A OPEP reviu esta segunda-feira em alta a estimativa de crescimento anual da procura mundial em 2015 para 1,60%, contra uma previsão de 1,51% há um mês, anunciou a organização.

Com esta revisão, a Organização de Países Exportadores de Petróleo (OPEP) prevê que a procura atinja 92,79 milhões de barris por dia, mais 1,46 milhões de barris por dia ou 1,60% do que em 2014.

No relatório mensal referente a agosto e hoje divulgado, a OPEP sublinha que esta correção em alta, de mais 84.000 barris por dia, "reflete dados da OCDE [Organização para a Cooperação e Desenvolvimento] melhores do que o esperado".

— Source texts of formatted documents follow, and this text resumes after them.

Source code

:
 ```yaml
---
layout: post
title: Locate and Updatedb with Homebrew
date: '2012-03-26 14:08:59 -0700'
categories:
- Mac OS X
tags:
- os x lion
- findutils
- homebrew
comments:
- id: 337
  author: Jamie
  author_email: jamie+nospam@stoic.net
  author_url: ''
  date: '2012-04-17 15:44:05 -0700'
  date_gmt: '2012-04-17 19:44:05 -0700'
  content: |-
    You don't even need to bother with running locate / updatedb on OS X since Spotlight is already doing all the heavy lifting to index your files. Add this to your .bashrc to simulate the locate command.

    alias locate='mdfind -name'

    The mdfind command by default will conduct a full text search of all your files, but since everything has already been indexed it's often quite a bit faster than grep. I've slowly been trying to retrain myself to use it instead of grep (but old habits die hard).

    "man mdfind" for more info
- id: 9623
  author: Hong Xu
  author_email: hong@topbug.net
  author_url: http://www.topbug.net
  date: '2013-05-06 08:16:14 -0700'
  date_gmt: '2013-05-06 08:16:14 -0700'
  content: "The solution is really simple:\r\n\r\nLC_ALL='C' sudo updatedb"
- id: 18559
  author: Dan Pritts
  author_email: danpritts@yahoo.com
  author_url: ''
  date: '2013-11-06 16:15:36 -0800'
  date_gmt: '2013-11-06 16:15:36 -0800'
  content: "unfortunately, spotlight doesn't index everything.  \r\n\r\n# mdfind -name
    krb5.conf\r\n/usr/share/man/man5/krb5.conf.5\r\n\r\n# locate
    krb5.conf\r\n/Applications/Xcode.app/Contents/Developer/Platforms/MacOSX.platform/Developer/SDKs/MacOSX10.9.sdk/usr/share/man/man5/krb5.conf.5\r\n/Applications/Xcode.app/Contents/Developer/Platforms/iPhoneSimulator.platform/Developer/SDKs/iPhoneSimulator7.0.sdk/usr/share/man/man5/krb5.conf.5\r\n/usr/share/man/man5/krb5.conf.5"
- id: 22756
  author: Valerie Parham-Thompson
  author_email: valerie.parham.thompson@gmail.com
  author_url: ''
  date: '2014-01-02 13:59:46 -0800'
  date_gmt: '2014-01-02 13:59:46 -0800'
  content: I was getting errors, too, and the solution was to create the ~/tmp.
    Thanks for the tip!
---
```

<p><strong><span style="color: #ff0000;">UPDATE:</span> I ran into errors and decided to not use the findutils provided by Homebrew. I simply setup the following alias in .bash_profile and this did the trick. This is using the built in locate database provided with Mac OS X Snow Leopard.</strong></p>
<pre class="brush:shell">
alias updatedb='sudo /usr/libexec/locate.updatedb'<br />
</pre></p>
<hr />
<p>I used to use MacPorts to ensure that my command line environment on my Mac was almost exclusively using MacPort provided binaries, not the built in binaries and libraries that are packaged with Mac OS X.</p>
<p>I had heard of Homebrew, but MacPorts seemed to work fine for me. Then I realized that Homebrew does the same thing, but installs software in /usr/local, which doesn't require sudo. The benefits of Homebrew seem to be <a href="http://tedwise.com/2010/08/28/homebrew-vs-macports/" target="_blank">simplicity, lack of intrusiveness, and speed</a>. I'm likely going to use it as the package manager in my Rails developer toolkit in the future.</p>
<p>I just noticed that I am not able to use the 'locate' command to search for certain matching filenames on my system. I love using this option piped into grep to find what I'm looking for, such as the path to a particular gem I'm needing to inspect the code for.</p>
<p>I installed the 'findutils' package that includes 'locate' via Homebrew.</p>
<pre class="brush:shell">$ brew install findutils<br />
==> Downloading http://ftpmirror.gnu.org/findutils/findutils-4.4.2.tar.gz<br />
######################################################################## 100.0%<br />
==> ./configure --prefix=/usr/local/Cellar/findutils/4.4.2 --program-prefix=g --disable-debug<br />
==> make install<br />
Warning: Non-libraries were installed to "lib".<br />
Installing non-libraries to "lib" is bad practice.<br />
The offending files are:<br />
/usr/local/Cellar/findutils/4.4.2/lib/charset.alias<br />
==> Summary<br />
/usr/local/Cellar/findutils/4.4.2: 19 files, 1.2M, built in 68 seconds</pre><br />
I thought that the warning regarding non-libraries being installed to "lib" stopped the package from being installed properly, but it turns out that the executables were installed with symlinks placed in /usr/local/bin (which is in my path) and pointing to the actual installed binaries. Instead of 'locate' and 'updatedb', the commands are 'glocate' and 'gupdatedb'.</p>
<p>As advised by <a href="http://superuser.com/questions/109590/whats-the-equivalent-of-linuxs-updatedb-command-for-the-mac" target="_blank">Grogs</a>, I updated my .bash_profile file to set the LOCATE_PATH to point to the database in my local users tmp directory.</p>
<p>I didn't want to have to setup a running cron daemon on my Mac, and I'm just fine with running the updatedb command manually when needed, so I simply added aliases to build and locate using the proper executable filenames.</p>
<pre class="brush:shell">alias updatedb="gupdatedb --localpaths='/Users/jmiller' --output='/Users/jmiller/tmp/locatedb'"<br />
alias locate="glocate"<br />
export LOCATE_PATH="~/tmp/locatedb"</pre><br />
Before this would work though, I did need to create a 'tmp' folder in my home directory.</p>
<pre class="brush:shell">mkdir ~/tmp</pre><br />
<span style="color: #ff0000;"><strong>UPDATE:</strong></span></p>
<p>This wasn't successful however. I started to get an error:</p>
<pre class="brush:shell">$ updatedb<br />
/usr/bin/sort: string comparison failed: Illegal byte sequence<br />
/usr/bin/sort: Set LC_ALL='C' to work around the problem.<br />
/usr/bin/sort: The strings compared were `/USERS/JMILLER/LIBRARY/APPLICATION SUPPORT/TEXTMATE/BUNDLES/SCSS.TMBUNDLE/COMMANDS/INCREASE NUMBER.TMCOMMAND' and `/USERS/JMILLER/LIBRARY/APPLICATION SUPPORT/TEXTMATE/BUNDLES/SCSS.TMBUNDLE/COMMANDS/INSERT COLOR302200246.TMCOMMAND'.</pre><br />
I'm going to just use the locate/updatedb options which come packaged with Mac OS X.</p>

Em sentido contrário, os especialistas da OPEP reviram em baixa, menos 50.000 barris por dia, a previsão do aumento anual da procura em 2016 para 1,39% (1,29 milhões de barris por dia), contra 1,44% (1,34 milhões de barris por dia) estimado em agosto.

O resultado é uma revisão líquida em alta, de 34.000 barris por dia, para os próximos 16 meses, com um consumo total de 94,08 milhões de barris por dia para o próximo ano.

A organização também corrige em alta a procura mundial do petróleo dos 12 países membros da OPEP, fixando esta em 29,3 milhões de barris por dia em 2015, mais 100.000 barris por dia do que o previsto em agosto, e em 30,3 milhões de barris por dia em 2016 (mais 200.000 barris do que há um mês), ou seja um crescimento anual de um milhão de barris por dia.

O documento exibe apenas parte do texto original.